Every line from the beginning of the data through the line containing "Para probar que" should be reproduced exactly, and no further lines should be output.

*Recorded data*:
★ ★ ★ ★ ★
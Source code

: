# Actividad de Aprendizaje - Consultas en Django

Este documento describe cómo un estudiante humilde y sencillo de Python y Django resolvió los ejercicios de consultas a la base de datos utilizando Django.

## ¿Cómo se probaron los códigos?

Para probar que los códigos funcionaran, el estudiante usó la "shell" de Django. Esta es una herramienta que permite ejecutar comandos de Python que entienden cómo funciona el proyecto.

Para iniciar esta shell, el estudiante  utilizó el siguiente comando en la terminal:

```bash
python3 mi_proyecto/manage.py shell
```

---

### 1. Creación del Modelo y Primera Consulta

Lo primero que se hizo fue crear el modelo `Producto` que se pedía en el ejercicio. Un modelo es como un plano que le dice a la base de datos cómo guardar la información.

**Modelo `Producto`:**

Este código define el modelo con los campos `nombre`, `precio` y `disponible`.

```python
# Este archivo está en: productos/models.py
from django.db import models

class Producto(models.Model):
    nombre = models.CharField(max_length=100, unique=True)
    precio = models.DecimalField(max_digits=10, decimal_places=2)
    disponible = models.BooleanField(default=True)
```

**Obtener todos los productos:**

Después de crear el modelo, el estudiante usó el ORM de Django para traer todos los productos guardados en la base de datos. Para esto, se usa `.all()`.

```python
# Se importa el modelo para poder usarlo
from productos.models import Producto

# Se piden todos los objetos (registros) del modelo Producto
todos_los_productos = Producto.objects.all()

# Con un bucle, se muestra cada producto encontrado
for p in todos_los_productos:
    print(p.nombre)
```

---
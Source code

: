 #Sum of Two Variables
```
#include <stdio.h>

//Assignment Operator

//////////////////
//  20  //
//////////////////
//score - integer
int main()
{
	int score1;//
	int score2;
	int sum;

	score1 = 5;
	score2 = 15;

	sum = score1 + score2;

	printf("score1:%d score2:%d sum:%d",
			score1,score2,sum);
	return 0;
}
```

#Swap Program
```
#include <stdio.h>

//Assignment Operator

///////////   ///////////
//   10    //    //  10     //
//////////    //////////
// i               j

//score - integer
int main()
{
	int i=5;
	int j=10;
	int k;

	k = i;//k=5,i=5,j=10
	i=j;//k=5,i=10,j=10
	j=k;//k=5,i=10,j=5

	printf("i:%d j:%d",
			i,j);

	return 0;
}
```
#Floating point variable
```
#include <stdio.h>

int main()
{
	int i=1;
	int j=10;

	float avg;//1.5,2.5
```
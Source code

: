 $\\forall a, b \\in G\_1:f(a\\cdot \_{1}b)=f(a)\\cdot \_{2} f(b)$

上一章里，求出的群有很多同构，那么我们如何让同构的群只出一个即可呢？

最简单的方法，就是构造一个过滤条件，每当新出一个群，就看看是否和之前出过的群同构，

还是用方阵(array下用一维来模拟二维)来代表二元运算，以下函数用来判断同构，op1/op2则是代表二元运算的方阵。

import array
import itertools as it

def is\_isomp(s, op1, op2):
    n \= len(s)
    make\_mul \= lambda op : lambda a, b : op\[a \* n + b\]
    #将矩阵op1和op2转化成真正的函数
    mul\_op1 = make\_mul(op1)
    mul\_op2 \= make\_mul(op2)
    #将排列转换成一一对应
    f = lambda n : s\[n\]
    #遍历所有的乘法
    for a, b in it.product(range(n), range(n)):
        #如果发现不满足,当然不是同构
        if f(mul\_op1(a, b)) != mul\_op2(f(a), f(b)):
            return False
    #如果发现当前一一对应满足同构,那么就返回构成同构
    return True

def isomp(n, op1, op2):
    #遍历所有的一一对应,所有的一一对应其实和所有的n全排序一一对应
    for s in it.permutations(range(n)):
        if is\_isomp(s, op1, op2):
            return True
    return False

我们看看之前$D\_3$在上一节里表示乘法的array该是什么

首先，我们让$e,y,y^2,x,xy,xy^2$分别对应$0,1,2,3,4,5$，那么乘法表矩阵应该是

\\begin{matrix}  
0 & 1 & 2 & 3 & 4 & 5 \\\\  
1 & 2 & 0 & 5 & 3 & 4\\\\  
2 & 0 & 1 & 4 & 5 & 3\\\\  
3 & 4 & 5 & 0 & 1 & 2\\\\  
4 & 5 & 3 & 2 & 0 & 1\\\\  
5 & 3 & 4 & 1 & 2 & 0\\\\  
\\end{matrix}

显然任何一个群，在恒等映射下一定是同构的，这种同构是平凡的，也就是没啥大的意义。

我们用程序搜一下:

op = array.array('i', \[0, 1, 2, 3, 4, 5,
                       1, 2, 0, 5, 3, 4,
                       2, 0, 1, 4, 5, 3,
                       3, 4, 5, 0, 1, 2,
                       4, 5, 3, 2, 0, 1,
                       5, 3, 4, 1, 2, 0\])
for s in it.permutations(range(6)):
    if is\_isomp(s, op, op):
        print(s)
★ ★ ★ ★ ★
*Written solution*:
Source code

:# Actividad de Aprendizaje - Consultas en Django

Este documento describe cómo un estudiante humilde y sencillo de Python y Django resolvió los ejercicios de consultas a la base de datos utilizando Django.

## ¿Cómo se probaron los códigos?

Para probar que los códigos funcionaran, el estudiante usó la "shell" de Django. Esta es una herramienta que permite ejecutar comandos de Python que entienden cómo funciona el proyecto.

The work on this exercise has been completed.